-- Provided information follows --

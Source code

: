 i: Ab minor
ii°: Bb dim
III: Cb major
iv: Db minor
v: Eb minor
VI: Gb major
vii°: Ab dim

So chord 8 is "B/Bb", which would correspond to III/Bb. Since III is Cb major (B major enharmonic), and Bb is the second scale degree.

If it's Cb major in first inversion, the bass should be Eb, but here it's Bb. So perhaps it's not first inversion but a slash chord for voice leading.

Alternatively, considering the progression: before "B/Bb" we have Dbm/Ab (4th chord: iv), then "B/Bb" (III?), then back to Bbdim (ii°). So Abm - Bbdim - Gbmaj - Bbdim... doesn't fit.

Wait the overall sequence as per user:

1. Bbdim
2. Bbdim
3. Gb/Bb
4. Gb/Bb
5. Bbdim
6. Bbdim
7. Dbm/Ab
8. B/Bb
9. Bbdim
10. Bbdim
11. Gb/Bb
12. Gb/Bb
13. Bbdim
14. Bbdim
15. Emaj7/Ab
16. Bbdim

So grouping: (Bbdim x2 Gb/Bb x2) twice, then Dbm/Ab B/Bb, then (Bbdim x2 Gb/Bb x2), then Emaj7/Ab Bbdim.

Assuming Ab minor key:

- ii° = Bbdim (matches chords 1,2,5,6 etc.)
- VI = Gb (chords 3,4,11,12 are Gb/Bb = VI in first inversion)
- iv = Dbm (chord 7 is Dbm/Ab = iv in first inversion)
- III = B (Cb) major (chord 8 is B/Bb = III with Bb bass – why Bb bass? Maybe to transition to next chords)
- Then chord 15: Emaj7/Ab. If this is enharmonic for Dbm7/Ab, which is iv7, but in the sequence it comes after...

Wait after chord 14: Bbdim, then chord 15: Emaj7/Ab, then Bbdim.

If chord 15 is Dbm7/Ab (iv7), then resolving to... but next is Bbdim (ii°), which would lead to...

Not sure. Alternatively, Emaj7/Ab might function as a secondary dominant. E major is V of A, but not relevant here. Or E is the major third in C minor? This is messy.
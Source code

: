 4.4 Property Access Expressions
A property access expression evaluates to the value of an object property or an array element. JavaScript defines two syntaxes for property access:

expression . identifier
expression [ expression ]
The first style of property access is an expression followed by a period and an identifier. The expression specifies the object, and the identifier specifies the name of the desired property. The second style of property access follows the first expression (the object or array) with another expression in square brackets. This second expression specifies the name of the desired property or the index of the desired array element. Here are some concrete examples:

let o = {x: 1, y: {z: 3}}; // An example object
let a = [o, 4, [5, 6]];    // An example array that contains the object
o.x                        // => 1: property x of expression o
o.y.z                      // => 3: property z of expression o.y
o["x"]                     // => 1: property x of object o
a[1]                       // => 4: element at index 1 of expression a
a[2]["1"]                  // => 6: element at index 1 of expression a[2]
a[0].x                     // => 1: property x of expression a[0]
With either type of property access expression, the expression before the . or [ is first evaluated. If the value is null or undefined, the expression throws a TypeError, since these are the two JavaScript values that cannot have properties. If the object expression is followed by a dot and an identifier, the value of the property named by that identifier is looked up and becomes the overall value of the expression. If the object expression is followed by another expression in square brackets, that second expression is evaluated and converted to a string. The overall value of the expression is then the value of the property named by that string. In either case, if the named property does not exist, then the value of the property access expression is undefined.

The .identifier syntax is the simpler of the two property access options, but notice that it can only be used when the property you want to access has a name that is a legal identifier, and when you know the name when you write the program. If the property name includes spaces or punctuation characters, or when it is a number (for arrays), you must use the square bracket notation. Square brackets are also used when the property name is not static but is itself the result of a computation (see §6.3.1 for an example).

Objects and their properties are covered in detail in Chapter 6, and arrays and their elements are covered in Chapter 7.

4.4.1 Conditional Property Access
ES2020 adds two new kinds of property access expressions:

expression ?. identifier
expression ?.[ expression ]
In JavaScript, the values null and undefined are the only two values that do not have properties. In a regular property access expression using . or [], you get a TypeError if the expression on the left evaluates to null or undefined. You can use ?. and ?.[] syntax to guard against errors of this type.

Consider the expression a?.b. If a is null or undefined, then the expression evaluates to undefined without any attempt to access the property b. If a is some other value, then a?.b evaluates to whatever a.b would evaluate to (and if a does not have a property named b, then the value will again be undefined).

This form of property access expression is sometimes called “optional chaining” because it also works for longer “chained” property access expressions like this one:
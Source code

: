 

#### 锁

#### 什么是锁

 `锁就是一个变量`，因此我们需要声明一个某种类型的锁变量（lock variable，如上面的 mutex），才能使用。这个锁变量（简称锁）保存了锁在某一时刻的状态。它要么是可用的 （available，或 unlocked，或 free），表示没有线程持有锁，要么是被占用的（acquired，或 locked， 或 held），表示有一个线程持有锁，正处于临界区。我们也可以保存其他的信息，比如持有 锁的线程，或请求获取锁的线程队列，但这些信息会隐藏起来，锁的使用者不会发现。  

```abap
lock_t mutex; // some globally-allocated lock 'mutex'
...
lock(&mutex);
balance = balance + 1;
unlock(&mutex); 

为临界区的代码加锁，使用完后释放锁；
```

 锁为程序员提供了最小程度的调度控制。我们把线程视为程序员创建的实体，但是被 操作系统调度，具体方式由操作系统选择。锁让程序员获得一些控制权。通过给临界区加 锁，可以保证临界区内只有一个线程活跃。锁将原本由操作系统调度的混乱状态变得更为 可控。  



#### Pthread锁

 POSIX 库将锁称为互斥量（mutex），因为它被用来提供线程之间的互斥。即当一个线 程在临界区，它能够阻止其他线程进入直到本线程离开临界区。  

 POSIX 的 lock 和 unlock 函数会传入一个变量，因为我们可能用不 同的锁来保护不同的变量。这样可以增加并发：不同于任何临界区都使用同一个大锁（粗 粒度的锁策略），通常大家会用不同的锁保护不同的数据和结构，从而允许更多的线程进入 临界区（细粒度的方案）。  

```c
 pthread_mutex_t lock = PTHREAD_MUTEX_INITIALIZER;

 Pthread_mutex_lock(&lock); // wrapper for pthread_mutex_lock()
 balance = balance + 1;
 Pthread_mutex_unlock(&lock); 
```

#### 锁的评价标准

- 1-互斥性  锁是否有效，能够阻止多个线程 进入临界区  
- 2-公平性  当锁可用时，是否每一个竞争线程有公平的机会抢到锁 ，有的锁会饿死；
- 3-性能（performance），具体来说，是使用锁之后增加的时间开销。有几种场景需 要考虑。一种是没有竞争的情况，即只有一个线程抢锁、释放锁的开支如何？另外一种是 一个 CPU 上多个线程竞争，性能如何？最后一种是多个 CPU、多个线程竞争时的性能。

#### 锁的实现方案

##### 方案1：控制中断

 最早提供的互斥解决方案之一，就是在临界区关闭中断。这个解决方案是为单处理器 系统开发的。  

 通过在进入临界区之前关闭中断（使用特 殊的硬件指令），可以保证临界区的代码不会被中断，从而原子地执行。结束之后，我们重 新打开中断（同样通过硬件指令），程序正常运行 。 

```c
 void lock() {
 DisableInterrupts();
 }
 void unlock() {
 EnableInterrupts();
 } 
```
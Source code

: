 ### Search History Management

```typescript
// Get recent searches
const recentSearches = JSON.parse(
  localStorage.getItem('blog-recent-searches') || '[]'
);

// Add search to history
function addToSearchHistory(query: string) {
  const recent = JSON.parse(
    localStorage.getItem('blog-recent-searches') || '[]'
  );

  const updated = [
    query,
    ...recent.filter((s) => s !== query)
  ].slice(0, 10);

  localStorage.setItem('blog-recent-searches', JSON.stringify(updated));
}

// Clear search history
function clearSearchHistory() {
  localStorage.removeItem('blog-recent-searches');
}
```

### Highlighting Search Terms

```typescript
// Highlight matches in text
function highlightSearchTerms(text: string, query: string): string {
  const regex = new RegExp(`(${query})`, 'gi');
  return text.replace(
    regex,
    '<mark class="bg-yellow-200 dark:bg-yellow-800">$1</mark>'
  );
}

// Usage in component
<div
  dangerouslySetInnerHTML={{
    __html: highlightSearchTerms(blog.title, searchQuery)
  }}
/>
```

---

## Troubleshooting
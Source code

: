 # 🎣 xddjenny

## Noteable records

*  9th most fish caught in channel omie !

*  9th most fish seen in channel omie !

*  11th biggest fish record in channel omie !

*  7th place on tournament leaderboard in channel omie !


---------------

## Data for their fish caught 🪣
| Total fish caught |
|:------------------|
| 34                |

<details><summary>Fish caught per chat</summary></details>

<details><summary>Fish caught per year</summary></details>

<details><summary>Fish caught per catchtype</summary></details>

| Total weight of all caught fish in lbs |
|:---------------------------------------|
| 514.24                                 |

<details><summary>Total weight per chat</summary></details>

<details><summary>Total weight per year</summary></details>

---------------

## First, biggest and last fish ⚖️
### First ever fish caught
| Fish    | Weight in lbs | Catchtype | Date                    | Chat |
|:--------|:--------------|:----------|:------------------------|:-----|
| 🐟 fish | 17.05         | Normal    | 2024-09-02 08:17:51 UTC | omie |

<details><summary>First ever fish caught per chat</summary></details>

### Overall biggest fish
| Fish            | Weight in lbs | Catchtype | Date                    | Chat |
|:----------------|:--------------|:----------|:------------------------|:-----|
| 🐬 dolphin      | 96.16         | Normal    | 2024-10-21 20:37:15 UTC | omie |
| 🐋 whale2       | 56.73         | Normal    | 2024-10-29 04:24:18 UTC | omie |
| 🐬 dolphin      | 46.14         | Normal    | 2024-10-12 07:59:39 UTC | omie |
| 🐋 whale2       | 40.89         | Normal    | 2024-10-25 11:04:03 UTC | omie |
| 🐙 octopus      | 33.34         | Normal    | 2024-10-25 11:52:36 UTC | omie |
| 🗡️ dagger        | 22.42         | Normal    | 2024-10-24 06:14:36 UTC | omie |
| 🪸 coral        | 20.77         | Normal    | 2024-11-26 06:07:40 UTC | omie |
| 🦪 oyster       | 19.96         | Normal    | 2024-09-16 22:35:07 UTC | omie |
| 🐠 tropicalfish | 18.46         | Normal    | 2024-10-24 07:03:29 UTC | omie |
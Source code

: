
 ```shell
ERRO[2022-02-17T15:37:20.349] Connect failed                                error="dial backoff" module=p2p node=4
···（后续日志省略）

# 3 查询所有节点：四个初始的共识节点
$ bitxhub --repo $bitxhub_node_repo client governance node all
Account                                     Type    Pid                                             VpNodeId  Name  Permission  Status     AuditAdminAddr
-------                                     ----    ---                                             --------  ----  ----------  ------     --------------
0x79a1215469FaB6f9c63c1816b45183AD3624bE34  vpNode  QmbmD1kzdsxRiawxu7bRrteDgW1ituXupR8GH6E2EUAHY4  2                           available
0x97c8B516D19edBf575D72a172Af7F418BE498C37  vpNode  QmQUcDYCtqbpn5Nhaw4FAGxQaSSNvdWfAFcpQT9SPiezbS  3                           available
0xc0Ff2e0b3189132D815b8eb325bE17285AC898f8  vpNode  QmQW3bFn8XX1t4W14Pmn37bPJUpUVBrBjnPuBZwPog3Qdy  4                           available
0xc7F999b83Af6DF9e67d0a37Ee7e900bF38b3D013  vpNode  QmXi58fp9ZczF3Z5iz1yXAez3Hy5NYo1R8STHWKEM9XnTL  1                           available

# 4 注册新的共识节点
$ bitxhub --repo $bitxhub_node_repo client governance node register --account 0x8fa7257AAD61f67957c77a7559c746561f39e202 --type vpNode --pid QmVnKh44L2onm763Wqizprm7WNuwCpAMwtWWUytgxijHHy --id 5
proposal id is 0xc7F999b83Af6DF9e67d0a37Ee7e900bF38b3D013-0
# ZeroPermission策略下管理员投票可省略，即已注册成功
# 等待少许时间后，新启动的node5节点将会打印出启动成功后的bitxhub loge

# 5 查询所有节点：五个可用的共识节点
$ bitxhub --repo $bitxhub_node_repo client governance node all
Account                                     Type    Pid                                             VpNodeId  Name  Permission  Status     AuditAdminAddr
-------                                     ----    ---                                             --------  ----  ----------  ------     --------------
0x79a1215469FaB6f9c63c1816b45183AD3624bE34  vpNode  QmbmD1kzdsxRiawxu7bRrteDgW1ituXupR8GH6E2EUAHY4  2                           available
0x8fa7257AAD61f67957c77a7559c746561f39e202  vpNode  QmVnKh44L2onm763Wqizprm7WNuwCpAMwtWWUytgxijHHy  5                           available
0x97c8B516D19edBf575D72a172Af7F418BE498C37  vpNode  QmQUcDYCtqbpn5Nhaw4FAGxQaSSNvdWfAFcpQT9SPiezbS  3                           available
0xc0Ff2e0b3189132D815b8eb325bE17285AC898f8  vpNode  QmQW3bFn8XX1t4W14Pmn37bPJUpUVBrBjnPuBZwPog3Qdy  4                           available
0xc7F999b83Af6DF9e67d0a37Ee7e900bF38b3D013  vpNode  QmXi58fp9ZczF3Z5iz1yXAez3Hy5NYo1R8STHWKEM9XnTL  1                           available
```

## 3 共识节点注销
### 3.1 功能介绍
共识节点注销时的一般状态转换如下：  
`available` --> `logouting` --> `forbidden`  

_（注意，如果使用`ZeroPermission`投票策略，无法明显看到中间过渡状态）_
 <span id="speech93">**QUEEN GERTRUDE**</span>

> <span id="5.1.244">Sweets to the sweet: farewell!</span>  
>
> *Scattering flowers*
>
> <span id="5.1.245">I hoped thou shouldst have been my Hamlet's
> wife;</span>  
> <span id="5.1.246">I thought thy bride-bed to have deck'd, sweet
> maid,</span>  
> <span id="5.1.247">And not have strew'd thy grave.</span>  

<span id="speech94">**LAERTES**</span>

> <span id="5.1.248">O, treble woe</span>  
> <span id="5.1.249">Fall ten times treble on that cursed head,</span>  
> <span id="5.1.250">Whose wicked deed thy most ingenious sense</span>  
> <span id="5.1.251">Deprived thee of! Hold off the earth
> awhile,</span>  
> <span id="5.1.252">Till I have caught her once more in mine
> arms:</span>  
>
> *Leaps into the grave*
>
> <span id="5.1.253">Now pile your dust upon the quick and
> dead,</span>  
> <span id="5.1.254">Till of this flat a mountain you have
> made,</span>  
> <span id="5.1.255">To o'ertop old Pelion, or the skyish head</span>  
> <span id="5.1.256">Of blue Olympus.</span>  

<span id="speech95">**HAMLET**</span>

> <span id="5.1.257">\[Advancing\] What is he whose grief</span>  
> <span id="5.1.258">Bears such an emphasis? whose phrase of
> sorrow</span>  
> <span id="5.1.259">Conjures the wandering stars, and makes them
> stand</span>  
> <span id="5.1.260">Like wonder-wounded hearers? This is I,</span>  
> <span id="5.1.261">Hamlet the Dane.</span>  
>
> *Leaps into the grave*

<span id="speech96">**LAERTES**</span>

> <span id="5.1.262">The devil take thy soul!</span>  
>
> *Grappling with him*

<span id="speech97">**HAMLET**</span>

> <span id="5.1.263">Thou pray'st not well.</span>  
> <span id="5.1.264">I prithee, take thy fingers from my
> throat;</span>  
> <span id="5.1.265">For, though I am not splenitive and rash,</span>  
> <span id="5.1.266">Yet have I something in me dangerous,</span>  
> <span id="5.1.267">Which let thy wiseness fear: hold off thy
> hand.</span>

-- Provided information concluded --

● Directions for this task: Find the string "biggest" in the entries above. Copy each line where it occurs.

● Exercise answer:
*  11th biggest fish record in channel omie !
## First, biggest and last fish ⚖️
### Overall biggest fish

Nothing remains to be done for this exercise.